Lura Irvine had a bad feeling about a group of 10 young adults on the Red Line train she was riding earlier this week.
As she headed downtown Monday to pay for her daughter’s next semester at Harold Washington College, a woman sitting next to her said she had seen the group before.
“The lady said they ride from 95th all the way to downtown, picking on people and robbing people,” Irvine said. “I said I was glad they weren’t on my car.”
On the ride back, Irvine was attacked by the group, along with her daughter and godson. Her daughter Kenya suffered a fractured nose, her godson a black eye and deep cut to his hand.
Her daughter is now too scared to ride the CTA and wonders how she will commute to school and finish her last semester. And Irvine is frustrated that police haven’t arrested anyone in the group that seems to act with impunity on a transit system plagued with crime.
Before the attack, Irvine had been relieved to see the group get off the train one stop before her downtown. But she saw them again on her return trip to Roseland. At the 95th Street station, Irvine was playing a game on her phone, waiting for a bus with her daughter and godson when her daughter tapped her shoulder.
“She says, ‘Momma, look,’ and I noticed they were fighting my godson,” Irvine said.
Police said the group of 10 people began beating the teen. As Irvine and her daughter intervened, people in the group began to fight them too, police said.
“We’re like pretty much playing tug-of-war back and forth” with my purse, Irvine said.
She managed to call 911 during the struggle. Then she noticed blood on her daughter’s face.
“My daughter’s face was so bloody, I immediately dropped everything and went over to her,” she said.
She placed herself between her daughter and the attackers and pleaded, “Wait, wait, what’s wrong? If there’s anything we did to you guys, don’t harm us.
“I hear so much about people getting hurt and shot, in that moment I thought my life was gone,” she said.
Police eventually arrived, and the group ran off. The ordeal replayed in Irvine’s mind that night. She thought about the CTA employee who apologized for not intervening. The employee said she was scared for her own life.
“Maybe CTA needs to find someone more capable of doing their job.
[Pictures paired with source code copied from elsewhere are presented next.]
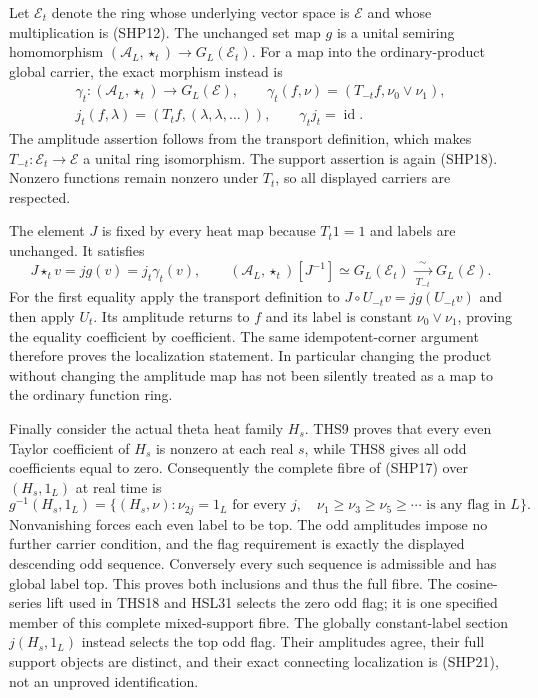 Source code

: Let $\mathcal E_t$ denote the ring whose underlying
vector space is $\mathcal E$ and whose multiplication
is (SHP12). The unchanged set map $g$ is a unital
semiring homomorphism
$(\mathcal A_L,\star_t)\to G_L(\mathcal E_t)$.
For a map into the ordinary-product global carrier,
the exact morphism instead is
\begin{equation}\tag{SHP26}
 \begin{gathered}
 \gamma_t:(\mathcal A_L,\star_t)\longrightarrow G_L(\mathcal E),
       \qquad \gamma_t(f,\nu)
              =(T_{-t}f,\nu_0\vee\nu_1),\\
 j_t(f,\lambda)=(T_tf,(\lambda,\lambda,\ldots)),\qquad
 \gamma_tj_t=\operatorname{id}.
 \end{gathered}
\end{equation}
The amplitude assertion follows from the transport
definition, which makes $T_{-t}:\mathcal E_t\to\mathcal E$
a unital ring isomorphism. The support assertion is
again (SHP18). Nonzero functions remain nonzero
under $T_t$, so all displayed carriers are respected.

The element $J$ is fixed by every heat map because
$T_t1=1$ and labels are unchanged. It satisfies
\begin{equation}\tag{SHP27}
 J\star_t v=jg(v)=j_t\gamma_t(v),\qquad
 (\mathcal A_L,\star_t)[J^{-1}]
      \simeq G_L(\mathcal E_t)
      \xrightarrow[\ T_{-t}\ ]{\ \sim\ }G_L(\mathcal E).
\end{equation}
For the first equality apply the transport definition
to $J\circ U_{-t}v=jg(U_{-t}v)$ and then apply $U_t$.
Its amplitude returns to $f$ and its label is constant
$\nu_0\vee\nu_1$, proving the equality coefficient by
coefficient. The same idempotent-corner argument
therefore proves the localization statement.
In particular changing the product without changing
the amplitude map has not been silently treated
as a map to the ordinary function ring.

Finally consider the actual theta heat family $H_s$.
THS9 proves that every even Taylor coefficient of
$H_s$ is nonzero at each real $s$, while THS8 gives
all odd coefficients equal to zero.
Consequently the complete fibre of (SHP17) over
$(H_s,1_L)$ at real time is
\begin{equation}\tag{SHP28}
 g^{-1}(H_s,1_L)=
 \{(H_s,\nu):
     \nu_{2j}=1_L\text{ for every }j,\quad
     \nu_1\ge\nu_3\ge\nu_5\ge\cdots
        \text{ is any flag in }L\}.
\end{equation}
Nonvanishing forces each even label to be top.
The odd amplitudes impose no further carrier condition,
and the flag requirement is exactly the displayed
descending odd sequence. Conversely every such
sequence is admissible and has global label top.
This proves both inclusions and thus the full fibre.
The cosine-series lift used in THS18 and HSL31
selects the zero odd flag; it is one specified member
of this complete mixed-support fibre.
The globally constant-label section $j(H_s,1_L)$
instead selects the top odd flag.
Their amplitudes agree, their full support objects
are distinct, and their exact connecting localization
is (SHP21), not an unproved identification.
You could at least call the police,” Irvine said.
A CTA spokesman said that a transit agency employee had called police, who responded within minutes. CTA training directs its employees to call police for any attack and not to intervene directly, the spokesman said.
The CTA said it was doing all it could with Chicago police to arrest the attackers, including providing surveillance video of the crime.
Irvine said the attack left her feeling helpless.
“As a parent, you want to protect your kid at all costs, but in that situation, it felt like I didn’t have the power,” she said.
Irvine’s daughter now wonders how she’ll finish her last semester at City Colleges of Chicago. She’s considering taking a Metra train downtown instead of the CTA.
“I was just going downtown to be a college student, and I was assaulted and robbed,” said Kenya Merrills. “We can’t be our first responders. We can’t take weapons to defend ourselves on the CTA.”
Irvine said she wonders why police and the CTA haven’t taken action and arrested anyone in the group that seemed to be causing so much trouble.
The day after the attack, as she met reporters at the 95th Street Red Line station to describe what happened, she said she witnessed another assault, possibly by the same group of people.
In that attack, two people used pepper spray to try to rob a woman walking across the street, police said.
“I don’t feel safe in my community, and that sucks,” Merrills said. “I don’t understand, especially since the mayor said they’d be putting more security on the Red Line.
“I saw no security. It really sucks that you can’t protect yourself, and the people you’re relying on can’t protect you,” she said.